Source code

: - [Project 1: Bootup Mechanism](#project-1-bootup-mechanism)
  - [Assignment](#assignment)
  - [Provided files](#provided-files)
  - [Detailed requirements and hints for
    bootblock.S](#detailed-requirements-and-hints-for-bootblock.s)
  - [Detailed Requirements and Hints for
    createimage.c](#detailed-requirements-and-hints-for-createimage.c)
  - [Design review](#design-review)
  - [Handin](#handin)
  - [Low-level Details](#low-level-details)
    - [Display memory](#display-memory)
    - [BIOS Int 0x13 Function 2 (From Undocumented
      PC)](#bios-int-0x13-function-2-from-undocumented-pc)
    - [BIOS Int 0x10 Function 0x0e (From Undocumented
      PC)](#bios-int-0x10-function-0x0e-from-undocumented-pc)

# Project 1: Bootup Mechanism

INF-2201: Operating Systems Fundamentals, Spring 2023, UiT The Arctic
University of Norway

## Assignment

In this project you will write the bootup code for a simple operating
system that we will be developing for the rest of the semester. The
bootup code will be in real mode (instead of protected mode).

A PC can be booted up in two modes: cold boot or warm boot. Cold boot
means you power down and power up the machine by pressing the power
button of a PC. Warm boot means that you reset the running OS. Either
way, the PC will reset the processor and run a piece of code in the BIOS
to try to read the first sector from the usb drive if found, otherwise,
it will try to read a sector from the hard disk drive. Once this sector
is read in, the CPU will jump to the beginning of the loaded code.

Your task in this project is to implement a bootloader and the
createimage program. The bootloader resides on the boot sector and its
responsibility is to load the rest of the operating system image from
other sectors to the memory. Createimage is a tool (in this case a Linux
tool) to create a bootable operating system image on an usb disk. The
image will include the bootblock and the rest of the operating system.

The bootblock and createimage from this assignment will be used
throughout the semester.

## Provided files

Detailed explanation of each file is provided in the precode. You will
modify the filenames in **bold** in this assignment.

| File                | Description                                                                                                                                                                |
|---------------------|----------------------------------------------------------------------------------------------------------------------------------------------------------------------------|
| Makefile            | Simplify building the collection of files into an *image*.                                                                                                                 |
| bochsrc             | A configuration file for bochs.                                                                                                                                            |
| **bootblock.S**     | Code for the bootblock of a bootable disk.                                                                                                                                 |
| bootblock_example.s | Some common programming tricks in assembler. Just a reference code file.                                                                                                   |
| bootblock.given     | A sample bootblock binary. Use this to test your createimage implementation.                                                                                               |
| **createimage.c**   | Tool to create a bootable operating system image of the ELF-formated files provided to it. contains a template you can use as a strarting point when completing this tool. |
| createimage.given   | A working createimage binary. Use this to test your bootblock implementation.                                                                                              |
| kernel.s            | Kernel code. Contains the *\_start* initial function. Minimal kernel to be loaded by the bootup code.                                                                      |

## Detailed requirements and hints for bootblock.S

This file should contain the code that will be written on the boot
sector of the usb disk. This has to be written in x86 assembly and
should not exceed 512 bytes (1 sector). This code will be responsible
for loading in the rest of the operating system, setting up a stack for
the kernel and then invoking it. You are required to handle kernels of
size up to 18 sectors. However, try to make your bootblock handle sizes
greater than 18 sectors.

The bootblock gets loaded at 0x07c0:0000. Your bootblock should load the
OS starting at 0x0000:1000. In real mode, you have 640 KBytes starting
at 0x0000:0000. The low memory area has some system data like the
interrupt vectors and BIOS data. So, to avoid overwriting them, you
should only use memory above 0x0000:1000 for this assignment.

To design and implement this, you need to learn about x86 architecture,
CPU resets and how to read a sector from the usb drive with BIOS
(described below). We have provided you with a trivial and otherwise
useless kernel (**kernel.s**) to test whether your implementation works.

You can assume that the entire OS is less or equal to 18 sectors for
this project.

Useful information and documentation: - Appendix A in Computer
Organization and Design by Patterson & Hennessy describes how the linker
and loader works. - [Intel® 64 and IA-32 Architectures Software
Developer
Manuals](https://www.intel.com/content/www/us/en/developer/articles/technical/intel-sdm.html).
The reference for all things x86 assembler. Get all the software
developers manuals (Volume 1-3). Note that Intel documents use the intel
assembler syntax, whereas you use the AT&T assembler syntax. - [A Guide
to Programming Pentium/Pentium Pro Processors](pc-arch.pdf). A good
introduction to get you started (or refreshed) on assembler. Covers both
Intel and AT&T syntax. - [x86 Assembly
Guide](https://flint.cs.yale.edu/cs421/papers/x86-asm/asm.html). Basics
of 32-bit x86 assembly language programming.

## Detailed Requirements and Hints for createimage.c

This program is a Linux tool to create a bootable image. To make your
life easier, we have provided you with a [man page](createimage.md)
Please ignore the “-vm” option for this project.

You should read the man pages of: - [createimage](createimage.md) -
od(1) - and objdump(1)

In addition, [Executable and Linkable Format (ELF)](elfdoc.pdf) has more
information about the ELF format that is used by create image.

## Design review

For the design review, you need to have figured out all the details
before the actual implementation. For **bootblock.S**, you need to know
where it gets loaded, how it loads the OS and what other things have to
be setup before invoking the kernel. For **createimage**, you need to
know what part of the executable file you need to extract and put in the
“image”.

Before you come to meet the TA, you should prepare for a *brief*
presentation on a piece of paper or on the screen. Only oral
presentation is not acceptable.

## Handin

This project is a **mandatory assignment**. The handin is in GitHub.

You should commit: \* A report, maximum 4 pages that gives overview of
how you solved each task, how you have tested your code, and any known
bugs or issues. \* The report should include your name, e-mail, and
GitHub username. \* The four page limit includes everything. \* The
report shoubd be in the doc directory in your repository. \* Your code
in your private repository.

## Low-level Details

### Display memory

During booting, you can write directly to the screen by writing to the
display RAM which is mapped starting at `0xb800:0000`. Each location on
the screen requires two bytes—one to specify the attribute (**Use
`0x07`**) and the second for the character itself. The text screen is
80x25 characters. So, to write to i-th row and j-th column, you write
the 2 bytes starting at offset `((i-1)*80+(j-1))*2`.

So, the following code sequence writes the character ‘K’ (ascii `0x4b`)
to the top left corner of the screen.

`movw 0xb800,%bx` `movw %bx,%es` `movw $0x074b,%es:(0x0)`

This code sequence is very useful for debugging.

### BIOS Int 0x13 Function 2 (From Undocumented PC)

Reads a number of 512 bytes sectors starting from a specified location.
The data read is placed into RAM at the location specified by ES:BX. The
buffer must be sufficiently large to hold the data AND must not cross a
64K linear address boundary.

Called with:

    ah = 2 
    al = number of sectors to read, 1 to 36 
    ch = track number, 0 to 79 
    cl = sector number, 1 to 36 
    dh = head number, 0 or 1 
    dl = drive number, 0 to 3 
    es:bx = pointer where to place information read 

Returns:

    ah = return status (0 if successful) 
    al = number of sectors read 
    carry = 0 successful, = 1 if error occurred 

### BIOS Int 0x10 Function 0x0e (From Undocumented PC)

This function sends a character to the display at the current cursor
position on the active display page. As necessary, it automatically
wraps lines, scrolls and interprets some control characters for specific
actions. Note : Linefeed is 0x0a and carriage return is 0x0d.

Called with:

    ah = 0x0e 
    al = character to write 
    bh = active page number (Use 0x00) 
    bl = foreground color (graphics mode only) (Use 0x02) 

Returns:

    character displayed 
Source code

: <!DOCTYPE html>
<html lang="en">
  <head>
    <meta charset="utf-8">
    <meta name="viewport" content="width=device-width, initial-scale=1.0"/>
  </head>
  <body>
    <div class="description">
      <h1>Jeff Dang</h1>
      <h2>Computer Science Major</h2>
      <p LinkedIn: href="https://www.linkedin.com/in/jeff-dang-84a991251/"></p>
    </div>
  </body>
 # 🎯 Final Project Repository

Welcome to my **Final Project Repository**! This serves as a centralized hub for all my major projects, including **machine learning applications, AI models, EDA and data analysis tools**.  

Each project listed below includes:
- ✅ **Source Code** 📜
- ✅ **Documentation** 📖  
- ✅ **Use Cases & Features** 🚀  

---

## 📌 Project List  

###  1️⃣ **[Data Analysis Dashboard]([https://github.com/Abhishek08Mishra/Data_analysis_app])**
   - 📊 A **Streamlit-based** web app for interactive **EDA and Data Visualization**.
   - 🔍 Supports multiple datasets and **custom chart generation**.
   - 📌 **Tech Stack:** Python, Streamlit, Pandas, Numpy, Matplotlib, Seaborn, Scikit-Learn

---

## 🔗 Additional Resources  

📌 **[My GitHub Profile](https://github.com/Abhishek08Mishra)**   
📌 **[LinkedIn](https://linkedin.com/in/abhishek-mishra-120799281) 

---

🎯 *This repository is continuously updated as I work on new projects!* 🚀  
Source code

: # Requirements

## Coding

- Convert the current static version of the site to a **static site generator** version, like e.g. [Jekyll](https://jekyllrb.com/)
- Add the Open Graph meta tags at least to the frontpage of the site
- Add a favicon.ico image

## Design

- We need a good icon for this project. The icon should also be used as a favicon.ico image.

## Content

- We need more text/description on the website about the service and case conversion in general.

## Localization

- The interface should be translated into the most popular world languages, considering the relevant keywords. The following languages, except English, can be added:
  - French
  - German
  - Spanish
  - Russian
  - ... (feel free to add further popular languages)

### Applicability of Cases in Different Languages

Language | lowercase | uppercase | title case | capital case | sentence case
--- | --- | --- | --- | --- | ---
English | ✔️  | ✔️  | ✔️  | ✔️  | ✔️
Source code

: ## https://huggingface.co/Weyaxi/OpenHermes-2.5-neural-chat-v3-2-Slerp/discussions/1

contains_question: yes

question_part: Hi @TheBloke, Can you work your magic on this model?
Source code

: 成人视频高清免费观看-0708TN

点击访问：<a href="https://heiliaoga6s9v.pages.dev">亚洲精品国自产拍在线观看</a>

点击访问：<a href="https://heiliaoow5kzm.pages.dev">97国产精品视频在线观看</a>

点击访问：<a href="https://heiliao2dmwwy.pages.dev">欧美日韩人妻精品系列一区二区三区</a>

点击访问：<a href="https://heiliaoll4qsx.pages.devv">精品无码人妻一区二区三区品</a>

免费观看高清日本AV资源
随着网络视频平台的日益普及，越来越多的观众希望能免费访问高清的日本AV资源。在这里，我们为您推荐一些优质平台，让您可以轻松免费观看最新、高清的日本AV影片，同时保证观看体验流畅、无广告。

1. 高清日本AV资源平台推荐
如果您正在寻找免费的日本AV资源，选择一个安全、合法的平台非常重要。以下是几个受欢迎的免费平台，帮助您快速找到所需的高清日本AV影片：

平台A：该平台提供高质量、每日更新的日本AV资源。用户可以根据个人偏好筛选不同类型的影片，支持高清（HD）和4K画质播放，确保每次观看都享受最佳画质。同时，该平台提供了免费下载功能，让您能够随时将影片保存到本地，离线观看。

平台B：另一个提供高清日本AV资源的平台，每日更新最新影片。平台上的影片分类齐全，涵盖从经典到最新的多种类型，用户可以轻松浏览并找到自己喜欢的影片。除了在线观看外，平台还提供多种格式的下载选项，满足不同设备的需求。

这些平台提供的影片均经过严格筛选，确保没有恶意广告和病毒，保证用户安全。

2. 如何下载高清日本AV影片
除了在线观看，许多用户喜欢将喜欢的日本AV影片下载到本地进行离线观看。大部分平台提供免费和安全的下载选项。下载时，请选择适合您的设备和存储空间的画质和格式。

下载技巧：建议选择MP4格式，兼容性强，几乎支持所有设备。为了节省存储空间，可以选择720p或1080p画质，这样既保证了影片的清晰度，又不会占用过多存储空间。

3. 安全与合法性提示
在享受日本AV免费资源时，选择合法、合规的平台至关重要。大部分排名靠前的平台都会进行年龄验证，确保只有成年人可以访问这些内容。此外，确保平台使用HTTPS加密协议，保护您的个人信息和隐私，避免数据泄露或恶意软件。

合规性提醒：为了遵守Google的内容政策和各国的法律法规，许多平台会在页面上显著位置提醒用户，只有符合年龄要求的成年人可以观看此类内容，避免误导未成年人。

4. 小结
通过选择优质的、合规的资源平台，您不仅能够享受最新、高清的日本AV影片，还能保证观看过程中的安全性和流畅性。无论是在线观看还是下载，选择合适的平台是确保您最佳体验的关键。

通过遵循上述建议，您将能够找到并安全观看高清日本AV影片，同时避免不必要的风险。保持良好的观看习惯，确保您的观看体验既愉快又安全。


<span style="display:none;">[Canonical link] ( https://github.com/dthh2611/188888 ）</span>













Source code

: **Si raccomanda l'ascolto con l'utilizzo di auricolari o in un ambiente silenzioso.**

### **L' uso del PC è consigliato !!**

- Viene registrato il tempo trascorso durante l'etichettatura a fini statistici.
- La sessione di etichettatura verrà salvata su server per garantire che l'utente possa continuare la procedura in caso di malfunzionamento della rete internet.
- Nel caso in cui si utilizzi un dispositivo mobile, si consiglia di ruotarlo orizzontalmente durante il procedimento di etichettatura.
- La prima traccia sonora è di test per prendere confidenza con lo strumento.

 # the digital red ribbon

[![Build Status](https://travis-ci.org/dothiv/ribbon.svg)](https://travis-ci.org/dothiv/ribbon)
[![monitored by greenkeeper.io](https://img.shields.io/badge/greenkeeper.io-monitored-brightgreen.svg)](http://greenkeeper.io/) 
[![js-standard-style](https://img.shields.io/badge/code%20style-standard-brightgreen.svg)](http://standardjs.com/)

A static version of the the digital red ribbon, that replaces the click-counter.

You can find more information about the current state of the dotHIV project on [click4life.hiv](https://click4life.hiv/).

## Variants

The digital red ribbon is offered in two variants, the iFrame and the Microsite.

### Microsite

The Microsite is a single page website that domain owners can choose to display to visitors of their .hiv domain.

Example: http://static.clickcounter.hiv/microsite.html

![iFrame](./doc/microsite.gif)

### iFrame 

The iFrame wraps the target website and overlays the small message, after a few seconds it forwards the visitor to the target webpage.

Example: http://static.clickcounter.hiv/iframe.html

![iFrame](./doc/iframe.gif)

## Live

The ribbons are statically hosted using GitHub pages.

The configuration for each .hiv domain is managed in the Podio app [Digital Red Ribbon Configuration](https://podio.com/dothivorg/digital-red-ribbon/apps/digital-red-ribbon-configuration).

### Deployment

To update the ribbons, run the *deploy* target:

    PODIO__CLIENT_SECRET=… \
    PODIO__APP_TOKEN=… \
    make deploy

====

Return, with no change at all, every line in the entries above from the line containing "in your private repository." through the line containing "This function sends".

in your private repository.

## Low-level Details

### Display memory

During booting, you can write directly to the screen by writing to the
display RAM which is mapped starting at `0xb800:0000`. Each location on
the screen requires two bytes—one to specify the attribute (**Use
`0x07`**) and the second for the character itself. The text screen is
80x25 characters. So, to write to i-th row and j-th column, you write
the 2 bytes starting at offset `((i-1)*80+(j-1))*2`.

So, the following code sequence writes the character ‘K’ (ascii `0x4b`)
to the top left corner of the screen.

`movw 0xb800,%bx` `movw %bx,%es` `movw $0x074b,%es:(0x0)`

This code sequence is very useful for debugging.

### BIOS Int 0x13 Function 2 (From Undocumented PC)

Reads a number of 512 bytes sectors starting from a specified location.
The data read is placed into RAM at the location specified by ES:BX. The
buffer must be sufficiently large to hold the data AND must not cross a
64K linear address boundary.

Called with:

    ah = 2 
    al = number of sectors to read, 1 to 36 
    ch = track number, 0 to 79 
    cl = sector number, 1 to 36 
    dh = head number, 0 or 1 
    dl = drive number, 0 to 3 
    es:bx = pointer where to place information read 

Returns:

    ah = return status (0 if successful) 
    al = number of sectors read 
    carry = 0 successful, = 1 if error occurred 

### BIOS Int 0x10 Function 0x0e (From Undocumented PC)

This function sends a character to the display at the current cursor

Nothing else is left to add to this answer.